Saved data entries
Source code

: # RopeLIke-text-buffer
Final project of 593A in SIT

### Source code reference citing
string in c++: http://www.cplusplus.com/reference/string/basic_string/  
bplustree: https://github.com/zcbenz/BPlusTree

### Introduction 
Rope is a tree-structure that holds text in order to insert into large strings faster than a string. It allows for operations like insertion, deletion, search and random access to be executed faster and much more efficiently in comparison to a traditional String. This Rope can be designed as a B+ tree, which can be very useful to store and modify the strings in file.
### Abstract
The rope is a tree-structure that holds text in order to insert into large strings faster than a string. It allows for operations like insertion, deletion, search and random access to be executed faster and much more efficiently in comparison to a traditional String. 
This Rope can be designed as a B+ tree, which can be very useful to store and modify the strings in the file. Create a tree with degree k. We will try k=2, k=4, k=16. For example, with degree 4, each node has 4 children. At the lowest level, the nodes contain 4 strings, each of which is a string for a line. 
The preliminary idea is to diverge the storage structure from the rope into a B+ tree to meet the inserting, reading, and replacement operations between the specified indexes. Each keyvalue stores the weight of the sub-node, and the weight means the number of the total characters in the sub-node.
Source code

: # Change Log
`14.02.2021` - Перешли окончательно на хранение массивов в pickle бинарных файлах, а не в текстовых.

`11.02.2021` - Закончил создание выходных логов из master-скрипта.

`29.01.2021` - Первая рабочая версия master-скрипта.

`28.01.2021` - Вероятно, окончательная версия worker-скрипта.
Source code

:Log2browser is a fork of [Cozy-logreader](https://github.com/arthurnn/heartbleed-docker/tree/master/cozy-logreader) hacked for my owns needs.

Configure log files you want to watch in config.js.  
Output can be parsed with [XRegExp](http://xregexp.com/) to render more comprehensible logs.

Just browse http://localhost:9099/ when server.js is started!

_WHAT YOU NEED TO DO:_
What you write should match, character for character, the lines from the one with "окончательная версия worker-скрипта." to the end of the data, both included.

_EXERCISE ANSWER:_
`28.01.2021` - Вероятно, окончательная версия worker-скрипта.
Source code

:Log2browser is a fork of [Cozy-logreader](https://github.com/arthurnn/heartbleed-docker/tree/master/cozy-logreader) hacked for my owns needs.

Configure log files you want to watch in config.js.  
Output can be parsed with [XRegExp](http://xregexp.com/) to render more comprehensible logs.

Just browse http://localhost:9099/ when server.js is started!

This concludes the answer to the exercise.